Copy, from the entries below, each line in which the string "leaves" appears.

######

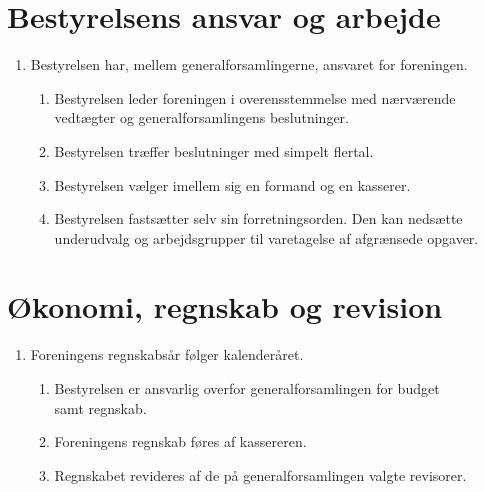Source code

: \documentclass[a4paper]{article}
\newenvironment{stykenum}{
  \begin{enumerate}[%
    label=Stk.~\arabic*., ref=\textsection~\theenumi~Stk.~\arabic*, start=2]
}{\end{enumerate}}
\begin{document}
\section*{Bestyrelsens ansvar og arbejde}

\begin{enumerate}[resume*=afsnit]

\item Bestyrelsen har, mellem generalforsamlingerne, ansvaret for foreningen.

  \begin{stykenum}

  \item Bestyrelsen leder foreningen i overensstemmelse med nærværende
        vedtægter og generalforsamlingens beslutninger.

  \item Bestyrelsen træffer beslutninger med simpelt flertal.

  \item Bestyrelsen vælger imellem sig en formand og en kasserer.

  \item Bestyrelsen fastsætter selv sin forretningsorden. Den kan nedsætte
        underudvalg og arbejdsgrupper til varetagelse af afgrænsede opgaver.

  \end{stykenum}

\end{enumerate}


\section*{Økonomi, regnskab og revision}

\begin{enumerate}[resume*=afsnit]

\item Foreningens regnskabsår følger kalenderåret.

  \begin{stykenum}

  \item Bestyrelsen er ansvarlig overfor generalforsamlingen for budget\\samt
        regnskab.

  \item Foreningens regnskab føres af kassereren.

  \item Regnskabet revideres af de på generalforsamlingen valgte revisorer.

  \end{stykenum}

\end{enumerate}
\end{document}
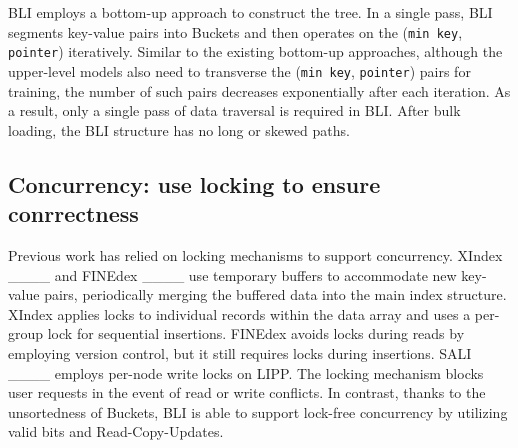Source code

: BLI employs a bottom-up approach to construct the tree. In a single pass, BLI segments key-value pairs into Buckets and then operates on the (\texttt{min key}, \texttt{pointer}) iteratively. Similar to the existing bottom-up approaches, although the upper-level models also need to transverse the (\texttt{min key}, \texttt{pointer}) pairs for training, the number of such pairs decreases exponentially after each iteration. As a result, only a single pass of data traversal is required in BLI. After bulk loading, the BLI structure has no long or skewed paths.

\subsection{Concurrency: use locking to ensure conrrectness}
Previous work has relied on locking mechanisms to support concurrency. XIndex ____ and FINEdex ____ use temporary buffers to accommodate new key-value pairs, periodically merging the buffered data into the main index structure. XIndex applies locks to individual records within the data array and uses a per-group lock for sequential insertions. FINEdex avoids locks during reads by employing version control, but it still requires locks during insertions. SALI ____ employs per-node write locks on LIPP. The locking mechanism blocks user requests in the event of read or write conflicts. In contrast, thanks to the unsortedness of Buckets, BLI is able to support lock-free concurrency by utilizing valid bits and Read-Copy-Updates.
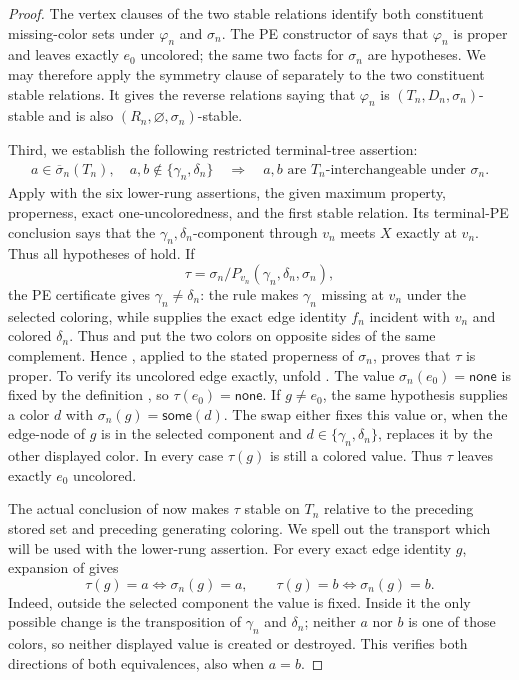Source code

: \begin{proof}
The vertex clauses of the two stable relations identify both constituent
missing-color sets under $\varphi_n$ and $\sigma_n$.  The PE constructor
of  says that $\varphi_n$ is proper and
leaves exactly $e_0$ uncolored; the same two facts for $\sigma_n$ are
hypotheses.  We may therefore apply the symmetry clause of 
separately to the two constituent stable relations.  It gives the reverse
relations saying that $\varphi_n$ is $(T_n,D_n,\sigma_n)$-stable and is
also $(R_n,\varnothing,\sigma_n)$-stable.

Third, we establish the following restricted terminal-tree assertion:
\[
 \begin{split}
 a\in\overline\sigma_n(T_n),\quad
 a,b\notin\{\gamma_n,\delta_n\}
 \quad\Longrightarrow\quad
 a,b\text{ are }T_n\text{-interchangeable under }\sigma_n.
                                                               \tag{6}
 \end{split}
\]
Apply  with the six lower-rung assertions, the
given maximum property, properness, exact one-uncoloredness, and the
first stable relation.  Its terminal-PE conclusion says that the
$\gamma_n,\delta_n$-component through $v_n$ meets $X$ exactly at
$v_n$.  Thus all hypotheses of
 hold.  If
\[
 \tau=\sigma_n/P_{v_n}(\gamma_n,\delta_n,\sigma_n),
\]
the PE certificate gives $\gamma_n\ne\delta_n$: the rule
 makes $\gamma_n$ missing at $v_n$ under
the selected coloring, while  supplies the
exact edge identity $f_n$ incident with $v_n$ and colored $\delta_n$.
Thus  and  put the two colors
on opposite sides of the same complement.  Hence
,
applied to the stated properness of $\sigma_n$, proves that $\tau$ is
proper.  To verify its uncolored edge exactly, unfold
.  The value $\sigma_n(e_0)=\mathsf{none}$
is fixed by the definition , so
$\tau(e_0)=\mathsf{none}$.  If $g\ne e_0$, the same hypothesis supplies
a color $d$ with $\sigma_n(g)=\mathsf{some}(d)$.  The swap either fixes
this value or, when the edge-node of $g$ is in the selected component and
$d\in\{\gamma_n,\delta_n\}$, replaces it by the other displayed color.
In every case $\tau(g)$ is still a colored value.  Thus $\tau$ leaves
exactly $e_0$ uncolored.

The actual conclusion of  now makes
$\tau$ stable on $T_n$ relative to the preceding stored set and preceding
generating coloring.  We spell out the transport which will be used with
the lower-rung assertion.  For every exact edge identity $g$, expansion of
 gives
\[
 \tau(g)=a\iff\sigma_n(g)=a,
 \qquad
 \tau(g)=b\iff\sigma_n(g)=b.                                \tag{4}
\]
Indeed, outside the selected component the value is fixed.  Inside it the
only possible change is the transposition of $\gamma_n$ and $\delta_n$;
neither $a$ nor $b$ is one of those colors, so neither displayed value is
created or destroyed.  This verifies both directions of both equivalences,
also when $a=b$.


\end{proof}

######

### SOLUTION TO THE EXERCISE
leaves exactly $e_0$ uncolored; the same two facts for $\sigma_n$ are
In every case $\tau(g)$ is still a colored value.  Thus $\tau$ leaves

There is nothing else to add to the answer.